Continuation of the front page (56) References JP-A-59-99947 (JP, A) JP-A-59-219523 (JP, A) Actually developed JP-A-59-173459 (JP, U)

Claims (6)

[Claims] 1. A motor comprising a rotating shaft, a rotor attached to an outer surface of the rotating shaft, and a stator arranged at an outer peripheral position of the rotor, and at least one axial direction for moving the rotating shaft in the axial direction. It has a moving magnetic bearing, at least two radial moving magnetic bearings for moving the rotating shaft in a direction orthogonal to the shaft, and a target attached to the outer surface of the rotating shaft, and has a radius at a position facing the target. Position detector of the magnetic bearing for radial movement, which is arranged along the direction through a gap, and a target mounted on one end face of the rotating shaft, and is arranged at a position facing the target along the axial direction through the gap. The magnetic bearing position detector for axial movement, the magnetic bearing position detector for radial movement and the magnetic bearing position detector for axial movement detect the magnetic bearings. In a rotary electric machine having a magnetic bearing including a control unit for independently controlling force, the magnetic bearing for axial movement includes a magnetic body attached to a peripheral surface of a rotary shaft, and an outer peripheral portion of the magnetic body. It is arranged at the corresponding position and has a gap in the radial direction with respect to the magnetic body,
And a magnetic body that is capable of attracting a magnetic pair in the axial direction when excited, expands the magnetic body constituting the magnetic bearing for radial movement in the axial direction, and detects the position of the magnetic bearing for radial movement.
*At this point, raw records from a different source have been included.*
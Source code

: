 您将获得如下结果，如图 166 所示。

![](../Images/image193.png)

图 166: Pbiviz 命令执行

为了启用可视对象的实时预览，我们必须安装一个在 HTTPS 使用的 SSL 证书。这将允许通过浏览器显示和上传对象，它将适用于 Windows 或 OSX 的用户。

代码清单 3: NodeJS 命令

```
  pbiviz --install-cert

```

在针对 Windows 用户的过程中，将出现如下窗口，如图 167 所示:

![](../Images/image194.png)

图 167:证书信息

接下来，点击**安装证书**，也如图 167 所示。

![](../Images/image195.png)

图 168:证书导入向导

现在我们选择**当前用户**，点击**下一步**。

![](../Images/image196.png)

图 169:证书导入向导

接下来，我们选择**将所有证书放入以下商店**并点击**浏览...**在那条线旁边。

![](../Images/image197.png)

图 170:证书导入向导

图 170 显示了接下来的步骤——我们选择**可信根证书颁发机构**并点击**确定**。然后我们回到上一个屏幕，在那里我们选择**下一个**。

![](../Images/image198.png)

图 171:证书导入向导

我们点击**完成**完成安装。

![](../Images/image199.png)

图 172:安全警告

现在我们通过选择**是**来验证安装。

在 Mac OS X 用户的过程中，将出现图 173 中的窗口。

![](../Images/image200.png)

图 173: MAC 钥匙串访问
A rotary electric machine having a magnetic bearing, characterized in that the target of a container is expanded in the axial direction. 2. A magnetic bearing portion of an axially moving magnetic bearing according to claim 1, wherein the magnetic center portion of the magnetic bearing portion is opposed to the magnetic bearing portion along the axial direction of the rotating shaft so that the magnetic center portion of the magnetic bearing portion is displaced from the center portion of the magnetic body. A rotating electrical machine having a magnetic bearing characterized by the above. 3. A rotary bearing having a magnetic bearing according to claim 2, wherein the magnetic force portion of the magnetic bearing for axial movement is constituted by a solenoid and the magnetic body is constituted by a permanent magnet. Electric machinery. 4. The magnetic bearing for axial movement according to claim 1, wherein a plurality of the magnetic bodies are arranged at intervals in the axial direction of the rotary shaft, and the magnetic force portions are arranged in the axial direction of the rotary shaft. A rotating electric machine having a magnetic bearing, wherein a plurality of the magnetic bearings are arranged along the spiral. 5. The magnetic bearing for axial movement according to claim 1, wherein the magnetic bodies are composed of magnetic bodies of the magnetic bearings for radial movement, and the magnetic force portions are provided in respective radial directions. A rotating electric machine having a magnetic bearing, which is constituted by a magnetic force portion of a moving magnetic bearing. 6. The magnetic bearing for axial movement according to claim 1, wherein the magnetic body is a rotor of a motor and the magnetic force section is a stator of the motor.
A rotating electric machine having a magnetic bearing, wherein the stator and the rotor are relatively displaced in the axial direction.